In the music business, it seems, the times are always a-changin’. Only yesterday – well, 1995 – flannel was flyin’, online music was what you heard while you waited to buy records, and political activist C. DeLores Tucker was pressuring Time Warner to sell its interest in Interscope Records because the company distributed gangsta rap by the likes of Snoop Doggy Dogg. These days, grunge is what gets caught in a D.J.’s turntables, and even the most avant A&R executives are more interested in buying Cisco than signing Sisqo. But once Time Warner announced it was merging the Warner Music Group (Warner Bros., Elektra, Atlantic) with EMI (Virgin, Capitol, Priority) last week, the company was back into business with Snoop – now signed to Master P’s No Limit Records, which is distributed by EMI’s Priority.
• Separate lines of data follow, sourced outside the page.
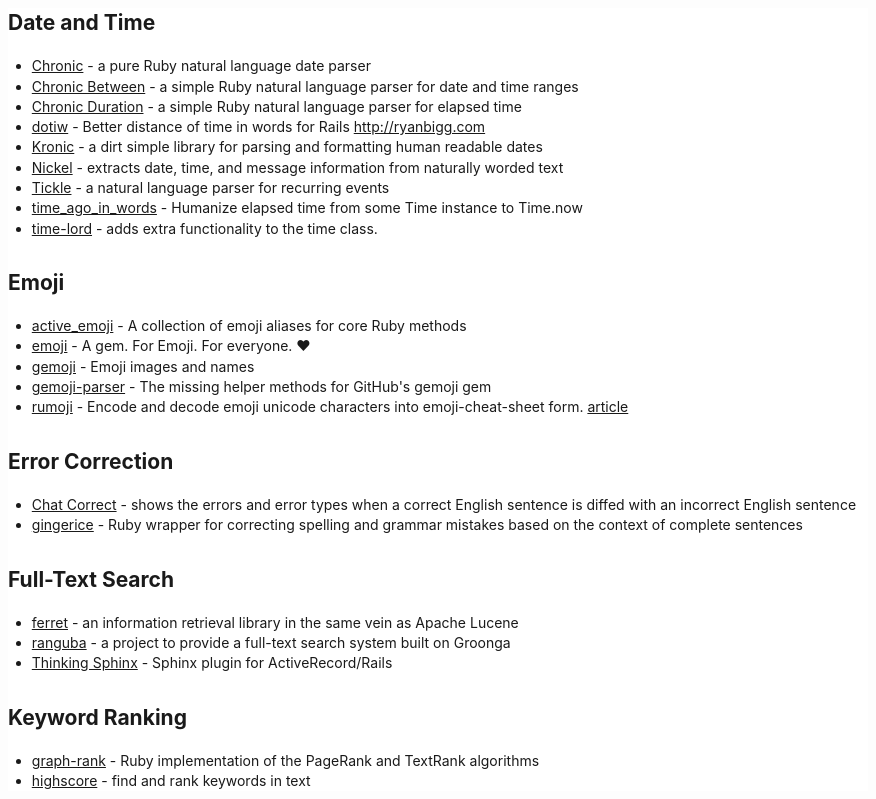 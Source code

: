 ## Date and Time

* [Chronic](https://github.com/mojombo/chronic) - a pure Ruby natural language date parser
* [Chronic Between](https://github.com/jrobertson/chronic_between) - a simple Ruby natural language parser for date and time ranges
* [Chronic Duration](https://github.com/hpoydar/chronic_duration) - a simple Ruby natural language parser for elapsed time
* [dotiw](https://github.com/radar/dotiw) - Better distance of time in words for Rails http://ryanbigg.com 
* [Kronic](https://github.com/xaviershay/kronic) - a dirt simple library for parsing and formatting human readable dates
* [Nickel](https://github.com/iainbeeston/nickel) - extracts date, time, and message information from naturally worded text
* [Tickle](https://github.com/yb66/tickle) - a natural language parser for recurring events
* [time_ago_in_words](https://github.com/elgalu/time_ago_in_words) - Humanize elapsed time from some Time instance to Time.now
* [time-lord](https://github.com/krainboltgreene/time-lord) - adds extra functionality to the time class.


## Emoji
* [active_emoji](https://github.com/sferik/active_emoji) - A collection of emoji aliases for core Ruby methods
* [emoji](https://github.com/wpeterson/emoji) - A gem. For Emoji. For everyone. ❤
* [gemoji](https://github.com/github/gemoji) - Emoji images and names
* [gemoji-parser](https://github.com/gmac/gemoji-parser) - The missing helper methods for GitHub's gemoji gem
* [rumoji](https://github.com/mwunsch/rumoji) - Encode and decode emoji unicode characters into emoji-cheat-sheet form. [article](http://mwunsch.tumblr.com/post/34721548842/we-need-to-talk-about-emoji)

## Error Correction

* [Chat Correct](https://github.com/diasks2/chat_correct) -  shows the errors and error types when a correct English sentence is diffed with an incorrect English sentence
* [gingerice](https://github.com/subosito/gingerice) - Ruby wrapper for correcting spelling and grammar mistakes based on the context of complete sentences

## Full-Text Search

* [ferret](https://github.com/jkraemer/ferret) - an information retrieval library in the same vein as Apache Lucene
* [ranguba](http://ranguba.org/) - a project to provide a full-text search system built on Groonga
* [Thinking Sphinx](https://github.com/pat/thinking-sphinx) - Sphinx plugin for ActiveRecord/Rails

## Keyword Ranking

* [graph-rank](https://github.com/louismullie/graph-rank) - Ruby implementation of the PageRank and TextRank algorithms
* [highscore](https://github.com/domnikl/highscore) - find and rank keywords in text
And Tucker, last seen reciting Lil’ Kim lyrics at a 1997 Time Warner shareholder meeting, says she’s ready for her comeback. “If Time Warner is going to continue to pollute the minds of children, America will know all about it,” says Tucker. “I think buying into this company with Master P takes the place of the deal with Death Row.” Time Warner could not discuss the not-yet-official merger, but Snoop Doggy Dogg, reached as he was being fitted for a special-effects body cast for his role in the forthcoming New Line horror movie Bones, was typically mellow – he said through a spokesman that Time Warner “does their thing, and I make music.” Tucker has apparently kept the Time Warner stock that allowed her to disrupt shareholder meetings, so does that mean she was happy to see her shares rise in the wake of the Time Warner-AOL merger? “That,” she says dismissively, “didn’t interest me at all.”